Since acquisition, Berkshire has invested $41 billion in capital expenditure offset by depreciation of $20 billion. This implies that BNSF may have been either 1) under-investing in capital items prior to Berkshire's acquisition or; 2) Berkshire have invested heavily in capital items due to a strategic rationale.
The latest Berkshire shareholder letter provides some clues: "Railroading is an outdoor sport, featuring mile-long trains obliged to reliably operate in both extreme cold and heat, as they all the while encounter every form of terrain from deserts to mountains. Massive flooding periodically occurs. BNSF owns 23,000 miles of track, spread throughout 28 states, and must spend whatever it takes to maximize safety and service throughout its vast system."
Whilst depreciation is a relatively stable portion of fixed assets; year-to-year capital expenditures can fluctuate more broadly depending on capital allocation decisions and any externalities that may impact the operations. In addition, given the relatively long-life nature of heavy fixed railway assets and the inexorable push of inflation over time; this effectively means that a dollar spent today, could mean over a dollar saved tomorrow in aggregate holistic costs.
Accordingly, we anticipate that BNSF will require a relatively lower capital requirement going forward, probably a figure closer to BNSF's depreciation and amortization expenses.
Incidently, this aggressive capital investment program has come about despite almost $42 billion in dividends paid to Berkshire over this time period. No doubt that a reasonable portion of this has come from levering up the balance sheet against new fixed assets against which Berkshire has greater certainty around their effective life. None-withstanding, this is a fantastic result against Berkshire's cost base of ~$30 billion.

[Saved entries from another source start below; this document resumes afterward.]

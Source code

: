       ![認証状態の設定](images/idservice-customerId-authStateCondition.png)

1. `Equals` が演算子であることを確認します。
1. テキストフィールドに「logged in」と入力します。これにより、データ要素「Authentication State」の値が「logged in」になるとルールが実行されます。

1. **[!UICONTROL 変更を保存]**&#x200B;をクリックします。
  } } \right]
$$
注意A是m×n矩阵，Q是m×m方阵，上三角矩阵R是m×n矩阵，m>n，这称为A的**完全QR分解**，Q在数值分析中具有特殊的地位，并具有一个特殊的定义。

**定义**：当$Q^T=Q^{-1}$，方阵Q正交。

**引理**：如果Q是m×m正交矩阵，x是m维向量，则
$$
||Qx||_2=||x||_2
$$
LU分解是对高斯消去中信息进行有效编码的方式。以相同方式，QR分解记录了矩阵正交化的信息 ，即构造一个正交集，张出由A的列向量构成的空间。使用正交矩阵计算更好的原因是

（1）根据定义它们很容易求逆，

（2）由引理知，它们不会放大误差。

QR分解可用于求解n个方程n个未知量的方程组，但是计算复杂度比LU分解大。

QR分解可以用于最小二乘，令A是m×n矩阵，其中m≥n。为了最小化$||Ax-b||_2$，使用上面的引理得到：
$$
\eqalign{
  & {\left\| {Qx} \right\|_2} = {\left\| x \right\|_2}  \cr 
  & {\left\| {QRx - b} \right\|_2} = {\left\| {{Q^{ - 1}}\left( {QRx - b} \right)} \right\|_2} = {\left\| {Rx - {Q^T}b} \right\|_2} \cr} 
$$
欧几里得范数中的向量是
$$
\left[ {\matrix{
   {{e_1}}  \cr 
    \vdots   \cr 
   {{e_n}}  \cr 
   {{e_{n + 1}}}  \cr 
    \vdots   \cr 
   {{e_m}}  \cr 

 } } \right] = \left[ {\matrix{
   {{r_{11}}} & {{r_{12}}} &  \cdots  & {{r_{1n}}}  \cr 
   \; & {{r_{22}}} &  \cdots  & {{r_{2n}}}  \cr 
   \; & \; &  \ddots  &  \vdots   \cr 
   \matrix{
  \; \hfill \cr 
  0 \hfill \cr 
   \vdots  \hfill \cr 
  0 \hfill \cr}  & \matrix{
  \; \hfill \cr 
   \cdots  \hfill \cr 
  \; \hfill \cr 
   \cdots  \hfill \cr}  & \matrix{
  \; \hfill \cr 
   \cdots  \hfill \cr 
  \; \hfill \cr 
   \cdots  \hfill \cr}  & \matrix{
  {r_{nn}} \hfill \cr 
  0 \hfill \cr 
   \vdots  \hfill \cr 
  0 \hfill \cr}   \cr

The largest component of value attributable to BNSF is the terminal value. The company's claimed equity value on its books is around $65 billion which looks to be under-valued on a standalone basis. For instance, BNSF's competitor, Union Pacific Corporation (UNP), is valued at around $154 billion at a capitalised dividend yield of approx 1.8%.
I cannot say whether UNP has invested the minimum requisite capital expenditure necessary to keep its operations running smoothly, but I can say that BNSF's heavy capital investments provides it a good degree of certainty around its future capital requirements; so it's appropriate to use UNP's dividend yield as a basis for our standalone terminal value.
For CY2020, a $5.8 billion dividend was paid by BNSF to Berkshire; we expect this to grow over time largely dependent on the sustaining capital requirements. Capitalising this dividend at a yield of 1.8%, provides us with a terminal value of $322 billion. If we are even more conservative and decide to use a 3% capitalisation figure, this provides us with a terminal value of around $193 billion. Both figures are vastly higher that BNSF's claimed book value of $65 billion.
Berkshire's overall return on BNSF has been over 28% per annum in our upper case and almost 23% in our lower case. It's actual return on equity is significantly higher; circa 32% and 27% in upper and lower cases.
These are extraordinary returns considering the size of the investment and truly demonstrate why the Berkshire team are considered the world's pre-eminent living investors.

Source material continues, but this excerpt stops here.